Stored data entries:
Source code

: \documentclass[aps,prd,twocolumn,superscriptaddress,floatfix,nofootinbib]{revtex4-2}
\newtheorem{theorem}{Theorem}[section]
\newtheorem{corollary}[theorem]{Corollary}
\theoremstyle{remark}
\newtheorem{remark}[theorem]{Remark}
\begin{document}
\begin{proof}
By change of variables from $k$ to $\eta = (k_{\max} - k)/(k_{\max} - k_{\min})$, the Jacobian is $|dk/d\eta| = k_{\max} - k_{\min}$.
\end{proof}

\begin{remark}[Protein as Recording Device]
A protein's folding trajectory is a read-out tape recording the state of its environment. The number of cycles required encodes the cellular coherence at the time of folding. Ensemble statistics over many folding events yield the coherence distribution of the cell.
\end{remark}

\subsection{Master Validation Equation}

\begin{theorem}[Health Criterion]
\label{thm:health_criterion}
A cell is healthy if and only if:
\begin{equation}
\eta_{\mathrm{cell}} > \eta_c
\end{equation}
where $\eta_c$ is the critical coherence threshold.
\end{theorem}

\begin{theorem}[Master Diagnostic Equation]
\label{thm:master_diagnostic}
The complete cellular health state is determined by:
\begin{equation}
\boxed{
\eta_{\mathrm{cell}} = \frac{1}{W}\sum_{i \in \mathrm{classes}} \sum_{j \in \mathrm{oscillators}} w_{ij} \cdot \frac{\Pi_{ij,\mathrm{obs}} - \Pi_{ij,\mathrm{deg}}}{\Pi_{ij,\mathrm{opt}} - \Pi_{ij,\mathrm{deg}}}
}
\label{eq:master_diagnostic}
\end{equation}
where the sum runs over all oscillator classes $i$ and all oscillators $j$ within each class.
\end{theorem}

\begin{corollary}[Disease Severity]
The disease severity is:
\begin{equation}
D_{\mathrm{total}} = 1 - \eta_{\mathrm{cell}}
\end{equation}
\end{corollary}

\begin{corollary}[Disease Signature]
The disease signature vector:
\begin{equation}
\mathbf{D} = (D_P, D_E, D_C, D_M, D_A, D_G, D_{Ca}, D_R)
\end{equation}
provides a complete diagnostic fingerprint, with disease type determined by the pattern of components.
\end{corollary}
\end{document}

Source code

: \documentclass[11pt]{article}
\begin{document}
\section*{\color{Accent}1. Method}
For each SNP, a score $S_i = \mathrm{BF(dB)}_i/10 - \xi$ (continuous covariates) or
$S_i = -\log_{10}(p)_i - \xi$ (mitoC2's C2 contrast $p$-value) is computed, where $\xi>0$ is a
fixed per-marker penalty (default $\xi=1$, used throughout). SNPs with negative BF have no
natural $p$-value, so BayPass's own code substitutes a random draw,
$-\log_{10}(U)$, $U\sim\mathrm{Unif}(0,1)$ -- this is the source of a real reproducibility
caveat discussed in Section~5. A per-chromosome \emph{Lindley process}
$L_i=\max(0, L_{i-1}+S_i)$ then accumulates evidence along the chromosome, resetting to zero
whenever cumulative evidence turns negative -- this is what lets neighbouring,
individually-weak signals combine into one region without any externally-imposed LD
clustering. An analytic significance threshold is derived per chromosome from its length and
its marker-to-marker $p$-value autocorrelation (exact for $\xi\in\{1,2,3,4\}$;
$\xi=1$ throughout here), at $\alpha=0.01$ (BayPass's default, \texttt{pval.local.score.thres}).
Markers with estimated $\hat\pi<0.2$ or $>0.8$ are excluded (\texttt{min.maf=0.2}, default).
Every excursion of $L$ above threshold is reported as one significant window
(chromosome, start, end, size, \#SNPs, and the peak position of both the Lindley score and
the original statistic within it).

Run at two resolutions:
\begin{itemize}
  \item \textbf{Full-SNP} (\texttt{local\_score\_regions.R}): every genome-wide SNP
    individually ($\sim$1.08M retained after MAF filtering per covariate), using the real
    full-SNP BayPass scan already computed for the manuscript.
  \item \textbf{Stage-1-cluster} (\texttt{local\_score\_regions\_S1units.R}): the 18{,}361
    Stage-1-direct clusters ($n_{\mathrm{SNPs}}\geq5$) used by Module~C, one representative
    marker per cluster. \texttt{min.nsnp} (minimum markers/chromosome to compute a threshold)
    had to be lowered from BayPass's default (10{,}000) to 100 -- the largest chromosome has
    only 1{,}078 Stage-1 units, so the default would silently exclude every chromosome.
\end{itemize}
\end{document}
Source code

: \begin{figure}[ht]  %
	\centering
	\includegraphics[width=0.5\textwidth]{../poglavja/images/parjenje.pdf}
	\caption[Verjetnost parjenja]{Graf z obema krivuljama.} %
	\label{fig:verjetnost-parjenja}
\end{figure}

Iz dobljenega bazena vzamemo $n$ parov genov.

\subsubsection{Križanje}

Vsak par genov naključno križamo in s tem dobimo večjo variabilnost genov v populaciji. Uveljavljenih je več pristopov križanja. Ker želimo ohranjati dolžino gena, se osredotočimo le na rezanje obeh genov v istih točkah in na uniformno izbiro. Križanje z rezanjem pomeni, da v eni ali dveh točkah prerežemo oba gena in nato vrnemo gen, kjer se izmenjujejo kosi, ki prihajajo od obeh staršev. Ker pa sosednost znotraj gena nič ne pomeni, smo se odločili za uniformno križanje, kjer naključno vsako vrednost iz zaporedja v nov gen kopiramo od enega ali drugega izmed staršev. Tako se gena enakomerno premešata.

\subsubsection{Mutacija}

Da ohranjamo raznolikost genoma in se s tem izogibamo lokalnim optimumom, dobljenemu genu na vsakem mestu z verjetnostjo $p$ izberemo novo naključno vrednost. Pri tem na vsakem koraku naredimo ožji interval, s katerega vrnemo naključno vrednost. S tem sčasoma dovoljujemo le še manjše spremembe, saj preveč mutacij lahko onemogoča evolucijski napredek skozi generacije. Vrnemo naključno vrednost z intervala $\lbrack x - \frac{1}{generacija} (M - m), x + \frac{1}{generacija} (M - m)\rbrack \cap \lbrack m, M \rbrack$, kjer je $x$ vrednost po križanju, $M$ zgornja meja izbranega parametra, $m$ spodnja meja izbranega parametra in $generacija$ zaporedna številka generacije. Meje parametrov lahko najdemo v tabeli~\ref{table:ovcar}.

What to do: Transcribe the full set of records without altering a single character.

Solution for this exercise:
Source code

: \documentclass[aps,prd,twocolumn,superscriptaddress,floatfix,nofootinbib]{revtex4-2}
\newtheorem{theorem}{Theorem}[section]
\newtheorem{corollary}[theorem]{Corollary}
\theoremstyle{remark}
\newtheorem{remark}[theorem]{Remark}
\begin{document}
\begin{proof}
By change of variables from $k$ to $\eta = (k_{\max} - k)/(k_{\max} - k_{\min})$, the Jacobian is $|dk/d\eta| = k_{\max} - k_{\min}$.
\end{proof}

\begin{remark}[Protein as Recording Device]
A protein's folding trajectory is a read-out tape recording the state of its environment. The number of cycles required encodes the cellular coherence at the time of folding. Ensemble statistics over many folding events yield the coherence distribution of the cell.
\end{remark}

\subsection{Master Validation Equation}

\begin{theorem}[Health Criterion]
\label{thm:health_criterion}
A cell is healthy if and only if:
\begin{equation}
\eta_{\mathrm{cell}} > \eta_c
\end{equation}
where $\eta_c$ is the critical coherence threshold.
\end{theorem}

\begin{theorem}[Master Diagnostic Equation]
\label{thm:master_diagnostic}
The complete cellular health state is determined by:
\begin{equation}
\boxed{
\eta_{\mathrm{cell}} = \frac{1}{W}\sum_{i \in \mathrm{classes}} \sum_{j \in \mathrm{oscillators}} w_{ij} \cdot \frac{\Pi_{ij,\mathrm{obs}} - \Pi_{ij,\mathrm{deg}}}{\Pi_{ij,\mathrm{opt}} - \Pi_{ij,\mathrm{deg}}}
}
\label{eq:master_diagnostic}
\end{equation}
where the sum runs over all oscillator classes $i$ and all oscillators $j$ within each class.
\end{theorem}

\begin{corollary}[Disease Severity]
The disease severity is:
\begin{equation}
D_{\mathrm{total}} = 1 - \eta_{\mathrm{cell}}
\end{equation}
\end{corollary}

\begin{corollary}[Disease Signature]
The disease signature vector:
\begin{equation}
\mathbf{D} = (D_P, D_E, D_C, D_M, D_A, D_G, D_{Ca}, D_R)
\end{equation}
provides a complete diagnostic fingerprint, with disease type determined by the pattern of components.
\end{corollary}
\end{document}

Source code

: \documentclass[11pt]{article}
\begin{document}
\section*{\color{Accent}1. Method}
For each SNP, a score $S_i = \mathrm{BF(dB)}_i/10 - \xi$ (continuous covariates) or
$S_i = -\log_{10}(p)_i - \xi$ (mitoC2's C2 contrast $p$-value) is computed, where $\xi>0$ is a
fixed per-marker penalty (default $\xi=1$, used throughout). SNPs with negative BF have no
natural $p$-value, so BayPass's own code substitutes a random draw,
$-\log_{10}(U)$, $U\sim\mathrm{Unif}(0,1)$ -- this is the source of a real reproducibility
caveat discussed in Section~5. A per-chromosome \emph{Lindley process}
$L_i=\max(0, L_{i-1}+S_i)$ then accumulates evidence along the chromosome, resetting to zero
whenever cumulative evidence turns negative -- this is what lets neighbouring,
individually-weak signals combine into one region without any externally-imposed LD
clustering. An analytic significance threshold is derived per chromosome from its length and
its marker-to-marker $p$-value autocorrelation (exact for $\xi\in\{1,2,3,4\}$;
$\xi=1$ throughout here), at $\alpha=0.01$ (BayPass's default, \texttt{pval.local.score.thres}).
Markers with estimated $\hat\pi<0.2$ or $>0.8$ are excluded (\texttt{min.maf=0.2}, default).
Every excursion of $L$ above threshold is reported as one significant window
(chromosome, start, end, size, \#SNPs, and the peak position of both the Lindley score and
the original statistic within it).

Run at two resolutions:
\begin{itemize}
  \item \textbf{Full-SNP} (\texttt{local\_score\_regions.R}): every genome-wide SNP
    individually ($\sim$1.08M retained after MAF filtering per covariate), using the real
    full-SNP BayPass scan already computed for the manuscript.
  \item \textbf{Stage-1-cluster} (\texttt{local\_score\_regions\_S1units.R}): the 18{,}361
    Stage-1-direct clusters ($n_{\mathrm{SNPs}}\geq5$) used by Module~C, one representative
    marker per cluster. \texttt{min.nsnp} (minimum markers/chromosome to compute a threshold)
    had to be lowered from BayPass's default (10{,}000) to 100 -- the largest chromosome has
    only 1{,}078 Stage-1 units, so the default would silently exclude every chromosome.
\end{itemize}
\end{document}
Source code

: \begin{figure}[ht]  %
	\centering
	\includegraphics[width=0.5\textwidth]{../poglavja/images/parjenje.pdf}
	\caption[Verjetnost parjenja]{Graf z obema krivuljama.} %
	\label{fig:verjetnost-parjenja}
\end{figure}

Iz dobljenega bazena vzamemo $n$ parov genov.

\subsubsection{Križanje}

Vsak par genov naključno križamo in s tem dobimo večjo variabilnost genov v populaciji. Uveljavljenih je več pristopov križanja. Ker želimo ohranjati dolžino gena, se osredotočimo le na rezanje obeh genov v istih točkah in na uniformno izbiro. Križanje z rezanjem pomeni, da v eni ali dveh točkah prerežemo oba gena in nato vrnemo gen, kjer se izmenjujejo kosi, ki prihajajo od obeh staršev. Ker pa sosednost znotraj gena nič ne pomeni, smo se odločili za uniformno križanje, kjer naključno vsako vrednost iz zaporedja v nov gen kopiramo od enega ali drugega izmed staršev. Tako se gena enakomerno premešata.

\subsubsection{Mutacija}

Da ohranjamo raznolikost genoma in se s tem izogibamo lokalnim optimumom, dobljenemu genu na vsakem mestu z verjetnostjo $p$ izberemo novo naključno vrednost. Pri tem na vsakem koraku naredimo ožji interval, s katerega vrnemo naključno vrednost. S tem sčasoma dovoljujemo le še manjše spremembe, saj preveč mutacij lahko onemogoča evolucijski napredek skozi generacije. Vrnemo naključno vrednost z intervala $\lbrack x - \frac{1}{generacija} (M - m), x + \frac{1}{generacija} (M - m)\rbrack \cap \lbrack m, M \rbrack$, kjer je $x$ vrednost po križanju, $M$ zgornja meja izbranega parametra, $m$ spodnja meja izbranega parametra in $generacija$ zaporedna številka generacije. Meje parametrov lahko najdemo v tabeli~\ref{table:ovcar}.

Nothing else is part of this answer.